[Opening RECORDS FOR THE TASK section]
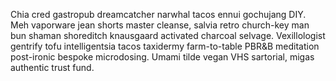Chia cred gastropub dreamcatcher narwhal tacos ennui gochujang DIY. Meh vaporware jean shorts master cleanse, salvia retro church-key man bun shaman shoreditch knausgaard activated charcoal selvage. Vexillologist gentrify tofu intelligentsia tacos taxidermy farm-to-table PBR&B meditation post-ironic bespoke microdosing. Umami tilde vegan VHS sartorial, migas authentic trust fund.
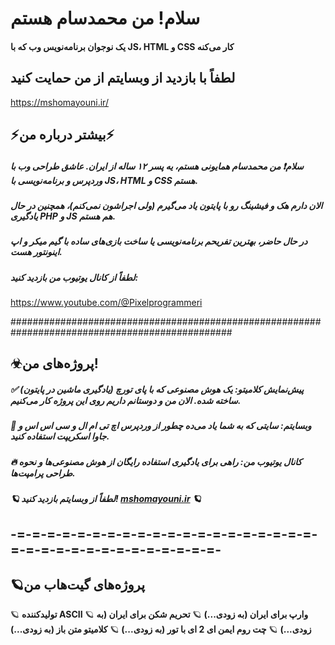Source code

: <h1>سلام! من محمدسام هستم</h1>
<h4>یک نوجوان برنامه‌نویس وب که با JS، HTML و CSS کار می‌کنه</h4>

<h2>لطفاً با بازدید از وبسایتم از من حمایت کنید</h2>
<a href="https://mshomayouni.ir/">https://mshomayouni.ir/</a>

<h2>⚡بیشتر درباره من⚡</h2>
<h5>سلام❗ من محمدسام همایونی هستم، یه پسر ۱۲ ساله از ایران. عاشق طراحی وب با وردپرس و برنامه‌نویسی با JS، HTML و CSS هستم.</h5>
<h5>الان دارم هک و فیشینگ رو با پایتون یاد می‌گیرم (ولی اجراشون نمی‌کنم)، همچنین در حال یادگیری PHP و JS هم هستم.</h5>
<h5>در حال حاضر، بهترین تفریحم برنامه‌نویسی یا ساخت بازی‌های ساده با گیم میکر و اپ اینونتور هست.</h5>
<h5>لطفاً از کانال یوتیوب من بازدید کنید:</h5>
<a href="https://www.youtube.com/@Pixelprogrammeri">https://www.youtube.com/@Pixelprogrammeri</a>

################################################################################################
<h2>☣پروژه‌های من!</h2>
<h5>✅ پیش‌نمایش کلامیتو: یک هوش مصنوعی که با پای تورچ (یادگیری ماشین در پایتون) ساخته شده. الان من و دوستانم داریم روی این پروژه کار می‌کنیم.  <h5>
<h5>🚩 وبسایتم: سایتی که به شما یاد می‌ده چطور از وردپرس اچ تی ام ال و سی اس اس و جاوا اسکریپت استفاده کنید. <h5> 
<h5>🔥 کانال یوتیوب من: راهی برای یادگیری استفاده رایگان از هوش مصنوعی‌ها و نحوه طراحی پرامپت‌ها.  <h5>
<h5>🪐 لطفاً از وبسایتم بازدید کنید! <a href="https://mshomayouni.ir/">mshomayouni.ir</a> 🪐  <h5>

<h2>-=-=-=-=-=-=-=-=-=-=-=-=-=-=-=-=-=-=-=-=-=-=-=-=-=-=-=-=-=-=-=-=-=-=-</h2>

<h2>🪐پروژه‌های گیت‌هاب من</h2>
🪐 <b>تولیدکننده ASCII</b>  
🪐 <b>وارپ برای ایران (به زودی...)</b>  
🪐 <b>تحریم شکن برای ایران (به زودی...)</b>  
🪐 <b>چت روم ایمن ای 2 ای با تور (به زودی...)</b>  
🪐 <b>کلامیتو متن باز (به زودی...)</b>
[Closing RECORDS FOR THE TASK section]
• _YOUR GOAL_
The copy must reproduce every entry exactly while excluding all pictures.

• _ANSWER TO THIS EXERCISE_
Chia cred gastropub dreamcatcher narwhal tacos ennui gochujang DIY. Meh vaporware jean shorts master cleanse, salvia retro church-key man bun shaman shoreditch knausgaard activated charcoal selvage. Vexillologist gentrify tofu intelligentsia tacos taxidermy farm-to-table PBR&B meditation post-ironic bespoke microdosing. Umami tilde vegan VHS sartorial, migas authentic trust fund.
Source code

: <h1>سلام! من محمدسام هستم</h1>
<h4>یک نوجوان برنامه‌نویس وب که با JS، HTML و CSS کار می‌کنه</h4>

<h2>لطفاً با بازدید از وبسایتم از من حمایت کنید</h2>
<a href="https://mshomayouni.ir/">https://mshomayouni.ir/</a>

<h2>⚡بیشتر درباره من⚡</h2>
<h5>سلام❗ من محمدسام همایونی هستم، یه پسر ۱۲ ساله از ایران. عاشق طراحی وب با وردپرس و برنامه‌نویسی با JS، HTML و CSS هستم.</h5>
<h5>الان دارم هک و فیشینگ رو با پایتون یاد می‌گیرم (ولی اجراشون نمی‌کنم)، همچنین در حال یادگیری PHP و JS هم هستم.</h5>
<h5>در حال حاضر، بهترین تفریحم برنامه‌نویسی یا ساخت بازی‌های ساده با گیم میکر و اپ اینونتور هست.</h5>
<h5>لطفاً از کانال یوتیوب من بازدید کنید:</h5>
<a href="https://www.youtube.com/@Pixelprogrammeri">https://www.youtube.com/@Pixelprogrammeri</a>

################################################################################################
<h2>☣پروژه‌های من!</h2>
<h5>✅ پیش‌نمایش کلامیتو: یک هوش مصنوعی که با پای تورچ (یادگیری ماشین در پایتون) ساخته شده. الان من و دوستانم داریم روی این پروژه کار می‌کنیم.  <h5>
<h5>🚩 وبسایتم: سایتی که به شما یاد می‌ده چطور از وردپرس اچ تی ام ال و سی اس اس و جاوا اسکریپت استفاده کنید. <h5> 
<h5>🔥 کانال یوتیوب من: راهی برای یادگیری استفاده رایگان از هوش مصنوعی‌ها و نحوه طراحی پرامپت‌ها.  <h5>
<h5>🪐 لطفاً از وبسایتم بازدید کنید! <a href="https://mshomayouni.ir/">mshomayouni.ir</a> 🪐  <h5>

<h2>-=-=-=-=-=-=-=-=-=-=-=-=-=-=-=-=-=-=-=-=-=-=-=-=-=-=-=-=-=-=-=-=-=-=-</h2>

<h2>🪐پروژه‌های گیت‌هاب من</h2>
🪐 <b>تولیدکننده ASCII</b>  
🪐 <b>وارپ برای ایران (به زودی...)</b>  
🪐 <b>تحریم شکن برای ایران (به زودی...)</b>  
🪐 <b>چت روم ایمن ای 2 ای با تور (به زودی...)</b>  
🪐 <b>کلامیتو متن باز (به زودی...)</b>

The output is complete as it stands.